▶ **Task statement**
Nothing but the lines from the one with "The images are" through the final line of the listing should appear in the answer, each copied exactly.

▶ **Data for this task**

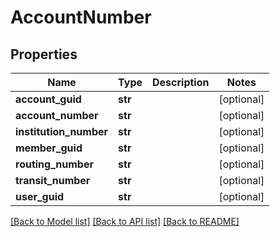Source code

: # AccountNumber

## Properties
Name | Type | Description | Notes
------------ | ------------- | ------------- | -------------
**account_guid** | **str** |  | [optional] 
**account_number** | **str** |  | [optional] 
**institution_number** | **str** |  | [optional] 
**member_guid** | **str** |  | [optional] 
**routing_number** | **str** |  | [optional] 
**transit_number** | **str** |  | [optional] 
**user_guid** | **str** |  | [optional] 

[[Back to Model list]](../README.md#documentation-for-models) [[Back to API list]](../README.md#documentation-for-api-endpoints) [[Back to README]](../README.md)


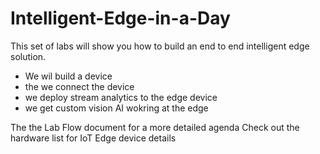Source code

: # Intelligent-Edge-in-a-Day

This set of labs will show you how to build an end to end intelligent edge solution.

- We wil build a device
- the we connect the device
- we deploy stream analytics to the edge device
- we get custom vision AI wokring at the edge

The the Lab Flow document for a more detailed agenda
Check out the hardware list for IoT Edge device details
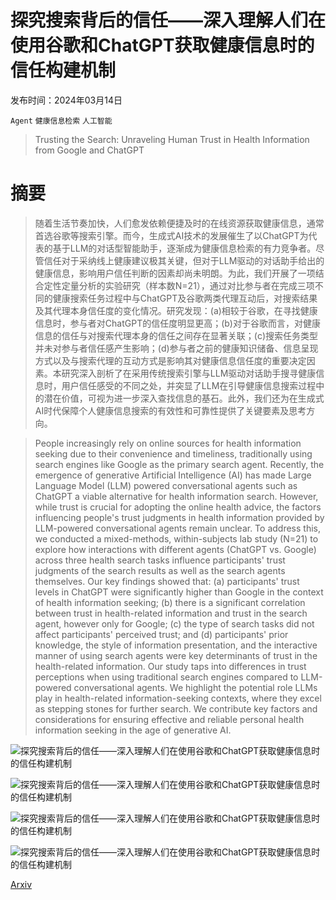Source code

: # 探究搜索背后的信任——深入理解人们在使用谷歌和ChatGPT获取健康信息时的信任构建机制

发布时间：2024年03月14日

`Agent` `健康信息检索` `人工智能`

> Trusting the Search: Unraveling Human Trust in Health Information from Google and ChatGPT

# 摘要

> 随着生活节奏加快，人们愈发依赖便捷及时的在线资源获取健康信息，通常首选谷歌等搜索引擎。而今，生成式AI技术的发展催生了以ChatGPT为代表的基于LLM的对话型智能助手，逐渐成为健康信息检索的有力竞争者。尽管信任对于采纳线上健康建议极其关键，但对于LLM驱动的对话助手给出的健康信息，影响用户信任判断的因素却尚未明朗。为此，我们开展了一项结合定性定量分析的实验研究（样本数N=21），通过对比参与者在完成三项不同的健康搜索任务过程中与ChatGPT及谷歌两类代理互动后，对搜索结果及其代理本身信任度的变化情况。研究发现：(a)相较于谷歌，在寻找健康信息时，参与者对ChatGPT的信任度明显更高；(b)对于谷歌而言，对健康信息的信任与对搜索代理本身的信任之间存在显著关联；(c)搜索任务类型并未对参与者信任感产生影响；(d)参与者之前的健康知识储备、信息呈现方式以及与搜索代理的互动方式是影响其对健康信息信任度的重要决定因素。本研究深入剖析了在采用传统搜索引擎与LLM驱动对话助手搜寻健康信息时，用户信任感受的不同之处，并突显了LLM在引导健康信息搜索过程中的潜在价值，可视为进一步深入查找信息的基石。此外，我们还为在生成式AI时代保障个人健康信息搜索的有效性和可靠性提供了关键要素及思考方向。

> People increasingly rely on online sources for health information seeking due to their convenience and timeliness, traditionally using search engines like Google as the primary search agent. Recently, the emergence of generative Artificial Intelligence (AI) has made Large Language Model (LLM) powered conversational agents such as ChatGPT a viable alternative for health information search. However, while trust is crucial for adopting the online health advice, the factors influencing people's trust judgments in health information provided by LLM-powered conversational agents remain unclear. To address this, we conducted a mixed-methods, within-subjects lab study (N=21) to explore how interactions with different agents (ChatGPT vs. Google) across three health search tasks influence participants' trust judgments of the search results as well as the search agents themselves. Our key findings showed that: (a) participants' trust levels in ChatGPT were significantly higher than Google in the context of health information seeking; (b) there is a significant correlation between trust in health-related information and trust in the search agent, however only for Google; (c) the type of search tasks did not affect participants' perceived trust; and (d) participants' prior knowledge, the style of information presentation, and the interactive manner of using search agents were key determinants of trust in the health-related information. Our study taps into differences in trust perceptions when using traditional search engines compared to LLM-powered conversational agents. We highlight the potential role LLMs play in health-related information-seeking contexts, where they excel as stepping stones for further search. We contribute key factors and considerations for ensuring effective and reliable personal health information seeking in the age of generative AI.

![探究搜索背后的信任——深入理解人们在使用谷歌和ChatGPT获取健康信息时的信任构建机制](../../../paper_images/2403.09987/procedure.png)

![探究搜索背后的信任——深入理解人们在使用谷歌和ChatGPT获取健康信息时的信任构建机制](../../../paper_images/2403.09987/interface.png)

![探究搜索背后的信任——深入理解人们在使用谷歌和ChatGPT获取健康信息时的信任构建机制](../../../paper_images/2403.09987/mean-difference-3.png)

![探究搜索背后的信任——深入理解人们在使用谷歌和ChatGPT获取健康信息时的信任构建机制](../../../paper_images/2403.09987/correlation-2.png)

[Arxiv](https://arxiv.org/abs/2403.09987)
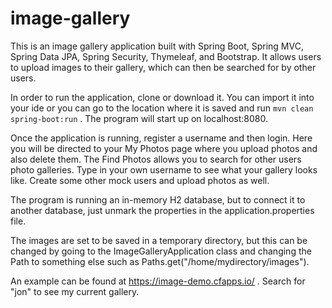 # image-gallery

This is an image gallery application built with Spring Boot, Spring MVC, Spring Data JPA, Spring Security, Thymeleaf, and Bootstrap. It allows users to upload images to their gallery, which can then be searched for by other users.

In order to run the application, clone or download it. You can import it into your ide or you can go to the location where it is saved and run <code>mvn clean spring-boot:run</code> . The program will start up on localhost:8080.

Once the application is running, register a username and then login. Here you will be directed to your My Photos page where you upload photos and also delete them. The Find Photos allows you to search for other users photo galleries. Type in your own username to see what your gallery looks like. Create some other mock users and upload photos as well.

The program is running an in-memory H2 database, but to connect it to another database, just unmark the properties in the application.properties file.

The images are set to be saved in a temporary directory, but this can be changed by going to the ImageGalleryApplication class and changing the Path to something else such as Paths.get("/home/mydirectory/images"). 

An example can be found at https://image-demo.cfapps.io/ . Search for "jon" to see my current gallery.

▶ **Task result**
The images are set to be saved in a temporary directory, but this can be changed by going to the ImageGalleryApplication class and changing the Path to something else such as Paths.get("/home/mydirectory/images"). 

An example can be found at https://image-demo.cfapps.io/ . Search for "jon" to see my current gallery.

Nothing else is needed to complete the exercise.